In some European cities too, like Amsterdam and Berlin, good restaurants specializing in the local cuisine are hard to find, though the situation has been improving slightly. Maybe in cases like these, the national cuisine itself is to blame. (I'm sure I'll get some hate mail for saying that.) I do like a hearty Dutch meat-and-potato stew, and I love bratwurst and sauerkraut and spaetzle, but I don't blame chefs like Marije Vogelzang of Amsterdam's Proef for getting more inspired by her country's produce than its somewhat limited culinary repertoire.

The countries that most proudly show off their cuisine in restaurants tend to be the ones least insecure about their cultural status in general. The restaurants in France with the most swagger and status are almost always French at their core; their technique and foundation and most of their ingredients are French, even while they incorporate cosmo influences. The same goes for Italy — although, perhaps sniffing danger ahead, Italy has taken out a sort of insurance policy in case its traditions erode and someday vanish from public view: The Home Food organization anoints home cooks around the country who are skilled at reproducing classic regional dishes, then sends tourists to their houses for a private dinner. What a fantastic idea. Every country needs one of those.

There are other signs that culinary diversity isn't dead yet. Some ambitious, prestigious restaurants worldwide — if not as many as we'd like — are offering brilliant, refined and truly original versions of national cuisines. They're coming up with menus that are identifiably regional and at the same time wildly creative — menus you won't see anywhere else (well, not yet). In the United States, chefs like Gabrielle Hamilton of Manhattan's Prune, Scott Dolich of Portland, Oregon's Park Kitchen and Colby Garrelts of Kansas City, Missouri's Bluestem are revitalizing regional American traditions with painstakingly sourced local ingredients and innovative but reasonable riffs. A few chefs in Scandinavia (see our story on Copenhagen's René Redzepi) are showing that it's possible to introduce global, 21st-century influences while still maintaining a strong regional allegiance. Other chefs, like Peru's Gastón Acurio (of Astrid y Gastón in Lima and its numerous spin-offs) and Istanbul's Musa Dagdeviren of Ciya come to mind, too. And Ferran Adrià is a one-in-a-million example of a chef who managed to invent a technique and style that's radically new and shockingly different from what anyone else was doing—a style both worldly and deeply rooted in Catalan traditions. Granted, not every chef can be as extraordinarily innovative as Adrià — though his many imitators are certainly trying. China's cuisine is enjoying a healthy self-image, too. Some of the hottest new restaurants in Beijing, Shanghai and Hong Kong — besides the inevitable outposts of global superchefs like Jean-Georges Vongerichten and Alain Ducasse — are resolutely Chinese.

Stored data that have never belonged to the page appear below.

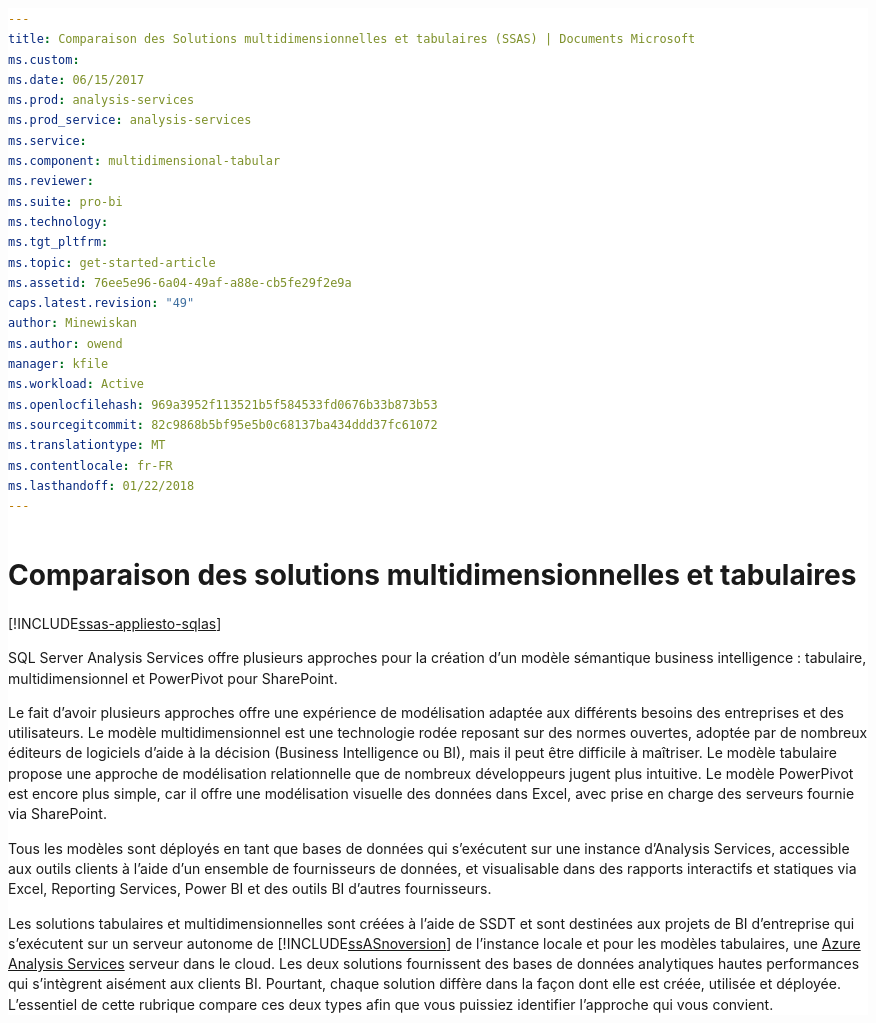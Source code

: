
 ```yaml
---
title: Comparaison des Solutions multidimensionnelles et tabulaires (SSAS) | Documents Microsoft
ms.custom: 
ms.date: 06/15/2017
ms.prod: analysis-services
ms.prod_service: analysis-services
ms.service: 
ms.component: multidimensional-tabular
ms.reviewer: 
ms.suite: pro-bi
ms.technology: 
ms.tgt_pltfrm: 
ms.topic: get-started-article
ms.assetid: 76ee5e96-6a04-49af-a88e-cb5fe29f2e9a
caps.latest.revision: "49"
author: Minewiskan
ms.author: owend
manager: kfile
ms.workload: Active
ms.openlocfilehash: 969a3952f113521b5f584533fd0676b33b873b53
ms.sourcegitcommit: 82c9868b5bf95e5b0c68137ba434ddd37fc61072
ms.translationtype: MT
ms.contentlocale: fr-FR
ms.lasthandoff: 01/22/2018
---
```

# <a name="comparing-tabular-and-multidimensional-solutions"></a>Comparaison des solutions multidimensionnelles et tabulaires
[!INCLUDE[ssas-appliesto-sqlas](../includes/ssas-appliesto-sqlas.md)]

  SQL Server Analysis Services offre plusieurs approches pour la création d’un modèle sémantique business intelligence : tabulaire, multidimensionnel et PowerPivot pour SharePoint.
  
 Le fait d’avoir plusieurs approches offre une expérience de modélisation adaptée aux différents besoins des entreprises et des utilisateurs. Le modèle multidimensionnel est une technologie rodée reposant sur des normes ouvertes, adoptée par de nombreux éditeurs de logiciels d’aide à la décision (Business Intelligence ou BI), mais il peut être difficile à maîtriser. Le modèle tabulaire propose une approche de modélisation relationnelle que de nombreux développeurs jugent plus intuitive. Le modèle PowerPivot est encore plus simple, car il offre une modélisation visuelle des données dans Excel, avec prise en charge des serveurs fournie via SharePoint.  
  
 Tous les modèles sont déployés en tant que bases de données qui s’exécutent sur une instance d’Analysis Services, accessible aux outils clients à l’aide d’un ensemble de fournisseurs de données, et visualisable dans des rapports interactifs et statiques via Excel, Reporting Services, Power BI et des outils BI d’autres fournisseurs.  
  
 Les solutions tabulaires et multidimensionnelles sont créées à l’aide de SSDT et sont destinées aux projets de BI d’entreprise qui s’exécutent sur un serveur autonome de [!INCLUDE[ssASnoversion](../includes/ssasnoversion-md.md)] de l’instance locale et pour les modèles tabulaires, une [Azure Analysis Services](https://azure.microsoft.com/services/analysis-services/) serveur dans le cloud. Les deux solutions fournissent des bases de données analytiques hautes performances qui s’intègrent aisément aux clients BI. Pourtant, chaque solution diffère dans la façon dont elle est créée, utilisée et déployée. L’essentiel de cette rubrique compare ces deux types afin que vous puissiez identifier l’approche qui vous convient.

Another good sign is that some national cuisines are finding their way to parts of the world where they weren't as prevalent before. In the Midwestern U.S., in Canada, even in hard-to-crack European markets like Rome, greater numbers of immigrants from all over Asia, Africa, Latin America, and parts of Europe like Greece and the Balkans are opening both casual and upscale restaurants that show off their native dishes. Soon it might be easier to find great Moroccan restaurants in Paris or Madrid than in Marrakech or Tangier, and easier to find a great Pakistani spot in Queens than in Karachi or Lahore. And some chefs are adopting another country's cuisine, making it their own, and introducing new audiences to it, like Lachlan Mackinnon-Patterson of Boulder, Colorado's Frasca, who is obsessed with the food of Italy's Friuli region.

These examples are reassuring, but it remains to be seen whether the world's regional food traditions will ultimately survive in an age of cosmo-cuisine, cosmo-design, cosmo-culture, cosmo-everything. In a January 2007 interview in the French magazine Paris Match, celebrity chef Paul Bocuse said, "People are traveling an enormous amount, and they tend to want to find the dishes and tastes they're used to wherever they go." I'm hoping he'll turn out to be wrong.